Abstract

One of the main problems of Mediterranean prehistory is how to explain the presence of megalithic architecture in Malta and Pantelleria and its absence in Sicily. Till now this phenomenon has been explained by proposing cultural influences that involved the two islands.

Now, after a decade of archaeological researches, a few new discoveries allow us to identify a low scale diffusion of megalithism also in Sicily. To explain such a phenomenon, mainly confined to funerary architecture of the Early and Middle Bronze Age (first half of II millennium B.C.), it is necessary to understand which are the main features of that period.

Following recent researches in the western part of the island we can make out the cultural and ethnical dynamics that were present during the beginning of the II millenium when Bell-Beaker groups settled in north-western and south-western Sicily. Newcomers and the local Naro-Partanna groups found many ways of cultural interrelation, as shown by pottery.

It appears that along with Bell-Beaker diffusion a low scale megalithic architecture, as well as metallurgy, were introduced into Sicily.

Since Bell-Beaker groups came from Sardinia in two main waves it was from that region that many of the cultural influences should have originated. In this way we can explain many typological similarities as well as the megalithic evidence of Pantelleria that, though not related to Bell-Beaker groups, was born in the framework of the typical Early Bronze Age culture of western Sicily (Rodi-Tindari, Vallelunga-Boccadifalco-Mursia) which, through Moarda, received strong Beaker influences.

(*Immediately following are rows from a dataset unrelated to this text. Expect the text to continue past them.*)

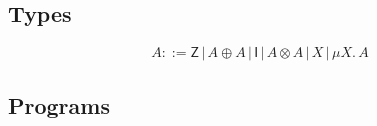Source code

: \documentclass[runningheads]{llncs}
\newcommand{\Pio}{$\mathsf{\Pi}^{\mathsf{o}}$}
\newcommand{\Ty}{\mathsf{Ty}}
\newcommand{\Var}{\mathsf{Var}}
\newcommand{\Z}{\mathsf{Z}}
\newcommand{\I}{\mathsf{I}}
\begin{document}
\subsection{Types}

\[
A ::= \Z \, | \,A \oplus A \, | \,\I \,| \,A \otimes A \,| \,X \,|
\,\mu X.\,A 
\]


\subsection{Programs}
\end{document}
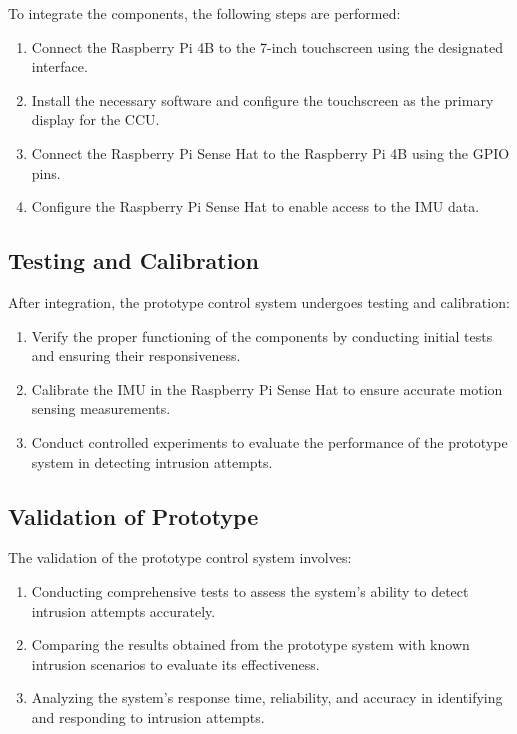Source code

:     To integrate the components, the following steps are performed:

    \begin{enumerate}
        \item Connect the Raspberry Pi 4B to the 7-inch touchscreen using the designated interface.
        \item Install the necessary software and configure the touchscreen as the primary display for the CCU.
        \item Connect the Raspberry Pi Sense Hat to the Raspberry Pi 4B using the GPIO pins.
        \item Configure the Raspberry Pi Sense Hat to enable access to the IMU data.
    \end{enumerate}

    \subsection{Testing and Calibration}

    After integration, the prototype control system undergoes testing and calibration:

    \begin{enumerate}
        \item Verify the proper functioning of the components by conducting initial tests and ensuring their responsiveness.
        \item Calibrate the IMU in the Raspberry Pi Sense Hat to ensure accurate motion sensing measurements.
        \item Conduct controlled experiments to evaluate the performance of the prototype system in detecting intrusion attempts.
    \end{enumerate}

    \subsection{Validation of Prototype}

    The validation of the prototype control system involves:

    \begin{enumerate}
        \item Conducting comprehensive tests to assess the system's ability to detect intrusion attempts accurately.
        \item Comparing the results obtained from the prototype system with known intrusion scenarios to evaluate its effectiveness.
        \item Analyzing the system's response time, reliability, and accuracy in identifying and responding to intrusion attempts.
    \end{enumerate}

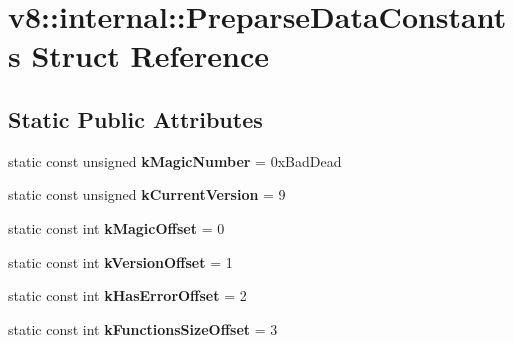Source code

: \hypertarget{structv8_1_1internal_1_1_preparse_data_constants}{}\section{v8\+:\+:internal\+:\+:Preparse\+Data\+Constants Struct Reference}
\label{structv8_1_1internal_1_1_preparse_data_constants}
\subsection*{Static Public Attributes}
\begin{DoxyCompactItemize}
\item 
\hypertarget{structv8_1_1internal_1_1_preparse_data_constants_a2d9db03979d91e5cca2f0a253d675b92}{}static const unsigned {\bfseries k\+Magic\+Number} = 0x\+Bad\+Dead\label{structv8_1_1internal_1_1_preparse_data_constants_a2d9db03979d91e5cca2f0a253d675b92}

\item 
\hypertarget{structv8_1_1internal_1_1_preparse_data_constants_aac35b6842e6018caf0c8916693ef176f}{}static const unsigned {\bfseries k\+Current\+Version} = 9\label{structv8_1_1internal_1_1_preparse_data_constants_aac35b6842e6018caf0c8916693ef176f}

\item 
\hypertarget{structv8_1_1internal_1_1_preparse_data_constants_a455619b5fe3570f6d40ad72299d84fd6}{}static const int {\bfseries k\+Magic\+Offset} = 0\label{structv8_1_1internal_1_1_preparse_data_constants_a455619b5fe3570f6d40ad72299d84fd6}

\item 
\hypertarget{structv8_1_1internal_1_1_preparse_data_constants_ac2f97000121f05f2c596c0d39ebf333a}{}static const int {\bfseries k\+Version\+Offset} = 1\label{structv8_1_1internal_1_1_preparse_data_constants_ac2f97000121f05f2c596c0d39ebf333a}

\item 
\hypertarget{structv8_1_1internal_1_1_preparse_data_constants_a7f479972328fe6b3f7bfc5ff4394883b}{}static const int {\bfseries k\+Has\+Error\+Offset} = 2\label{structv8_1_1internal_1_1_preparse_data_constants_a7f479972328fe6b3f7bfc5ff4394883b}

\item 
\hypertarget{structv8_1_1internal_1_1_preparse_data_constants_aefaec23bad8ff778013dba953bb698f9}{}static const int {\bfseries k\+Functions\+Size\+Offset} = 3\label{structv8_1_1internal_1_1_preparse_data_constants_aefaec23bad8ff778013dba953bb698f9}


\end{DoxyCompactItemize}

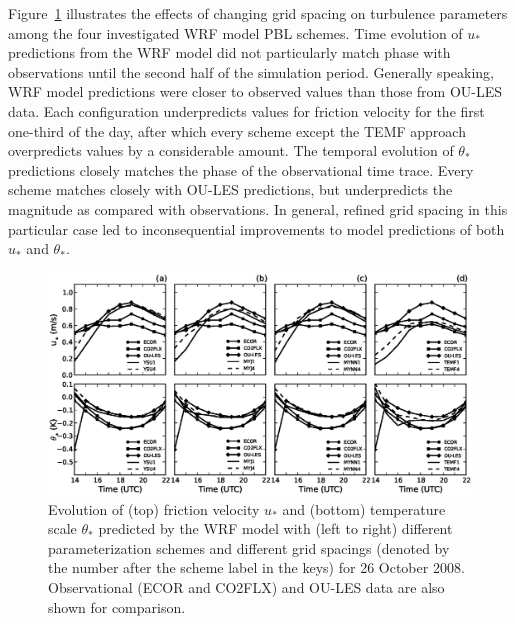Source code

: Figure~\ref{figure421} illustrates the effects of changing grid spacing on turbulence parameters among the four investigated WRF model PBL schemes. Time evolution of $u_*$ predictions from the WRF model did not particularly match phase with observations until the second half of the simulation period. Generally speaking, WRF model predictions were closer to observed values than those from OU-LES data. Each configuration underpredicts values for friction velocity for the first one-third of the day, after which every scheme except the TEMF approach overpredicts values by a considerable amount. The temporal evolution of $\theta_*$ predictions closely matches the phase of the observational time trace. Every scheme matches closely with OU-LES predictions, but underpredicts the magnitude as compared with observations. In general, refined grid spacing in this particular case led to inconsequential improvements to model predictions of both $u_*$ and $\theta_*$. 


\begin{figure}[ht!]
\begin{center}
\includegraphics[width=\textwidth]{figures/chapter4/ust_tst_grid_20081026}
\end{center}
\caption{Evolution of (top) friction velocity $u_*$ and (bottom) temperature scale $\theta_*$ predicted by the WRF model with (left to right) different parameterization schemes and different grid spacings (denoted by the number after the scheme label in the keys) for 26 October 2008. Observational (ECOR and CO2FLX) and OU-LES data are also shown for comparison.}
\label{figure421}
\end{figure}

Although Sicily was in that period (Early Bronze Age) clearly divided into two cultural areas: Castelluccio with painted pottery to the East (strongly linked with the Aegean civilization) and Rodi-Tindari etc. with unpainted and incised pottery to the West (strongly linked with peninsular civilisation), there was some cultural interaction, such as that produced by the Bell-Beaker groups. It was through such interactions that elements of megalithic architecture came into the eastern part of the island.

During the following Middle Bronze Age, Sicily was unified under the Thapsos-Milazzese culture. It is the period in which we can place the presence of the Sikani mentioned in the historical sources. In that period the megalithic technique continued to be used in funerary architecture.

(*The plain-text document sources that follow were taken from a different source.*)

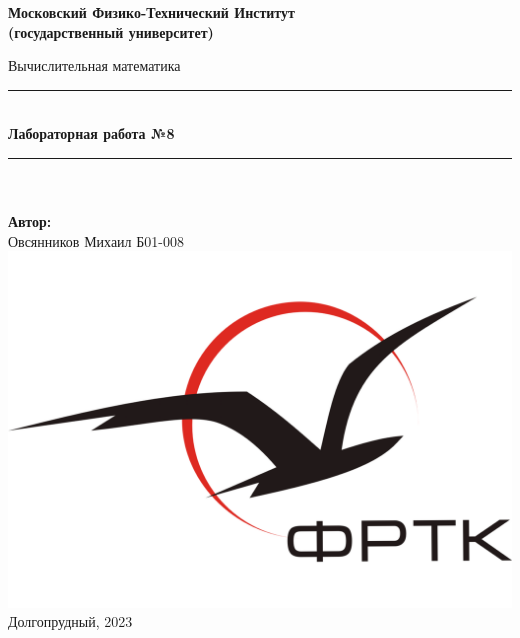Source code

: \newcommand{\HRule}{\rule{\linewidth}{0.7mm}} %

\begin{center}
	\large\textbf{Московский Физико-Технический Институт}\\
	\large\textbf{(государственный университет)}
	
	\vfill
	

	
	\Large Вычислительная математика
	
	\HRule
	\\[0.4cm]
	{ \huge \bfseries Лабораторная работа №8}
	\\[0.4cm] %
	\HRule
	\\[0.5cm]
	
	\ \\
	\textbf{\large Автор:} \\	
	\large Овсянников Михаил Б01-008\\
	\vfill
	\hspace*{-0.8 cm}\includegraphics[width=100 pt]{./Include/frkt_logo.pdf}\\
	\large Долгопрудный, 2023
\end{center}

\thispagestyle{empty}

\newpage
\setcounter{page}{2}
\fancyfoot[c]{\thepage}
\fancyhead[R]{}
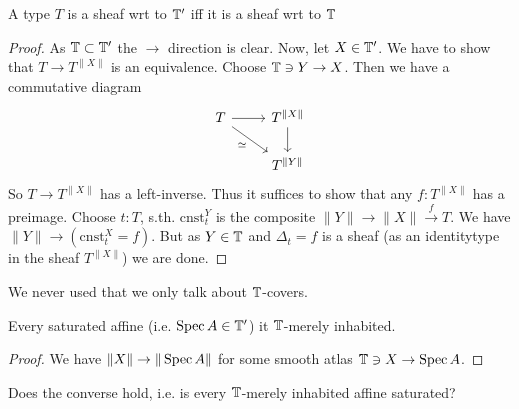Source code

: \documentclass{article}
\begin{document}
\begin{lemma}
    A type $T$ is a sheaf wrt to $\mathbb{T}'$ iff it is a sheaf wrt to $\mathbb{T}$
\end{lemma}
\begin{proof}
    As $\mathbb{T} \subset \mathbb{T}'$ the $\rightarrow$ direction is clear. Now, let $X \in \mathbb{T}'$. We have to show that $T \to T^{\|X\|}$ is an equivalence. Choose $\mathbb{T} \ni Y \to X$. Then we have a commutative diagram
\[\begin{tikzcd}
	T & {T^{\|X\|}} \\
	& {T^{\|Y\|}}
	\arrow[from=1-1, to=1-2]
	\arrow["\simeq"', from=1-1, to=2-2]
	\arrow[from=1-2, to=2-2]
\end{tikzcd}\]
So $T \to T^{\|X\|}$ has a left-inverse. Thus it suffices to show that any $f : T^{\|X\|}$ has a preimage. Choose $t : T$, s.th. $\mathrm{cnst}^Y_t$ is the composite $\|Y\| \to \|X\| \overset{f}{\to} T$. We have $\|Y\| \to (\mathrm{cnst}^X_t = f)$. But as $Y \in \mathbb{T}$ and $\Delta_t = f$ is a sheaf (as an identitytype in the sheaf $T^{\|X\|}$) we are done.
\end{proof}
\begin{rmk}
    We never used that we only talk about $\mathbb{T}$-covers.
\end{rmk}
\begin{lemma}
Every saturated affine (i.e. $\operatorname{Spec} A \in \mathbb{T}'$) it $\mathbb{T}$-merely inhabited.     
\end{lemma}
\begin{proof}
    We have $\|X\| \to \|\operatorname{Spec} A\|$ for some smooth atlas $\mathbb{T} \ni X \to \operatorname{Spec} A$.
\end{proof}

\begin{question}
    Does the converse hold, i.e. is every $\mathbb{T}$-merely inhabited affine saturated?    
\end{question}

\end{document}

The problem is to see whether that megalithic influence left traces in the ideology of the local inhabitants. I think that, apart from isolated cases, the entire Sicilian civilization absorbed the Mediterranean ideology that was based on the worship of fertility forces centred on the Great Mother Earth. In this framework we can understand why Sicily, since the Eneolithic (beginning of III millennium B.C.) was almost totally involved in the rock-cut grave ritual.

It is becoming clear that in the passage between the Neolithic and Eneolithic there was a strong ideological change that brought the local groups from a religious belief based on Air elements (such as the famous birds of the Stentinello culture) to another based on Earth elements. An important step in this ideological change could be represented by a stone grave-slab recently found in an Eneolithic graveyard (Roccazzo: western Sicily) that still shows the big Eye of Neolithic tradition, but is already involved in the rock-cut grave ritual.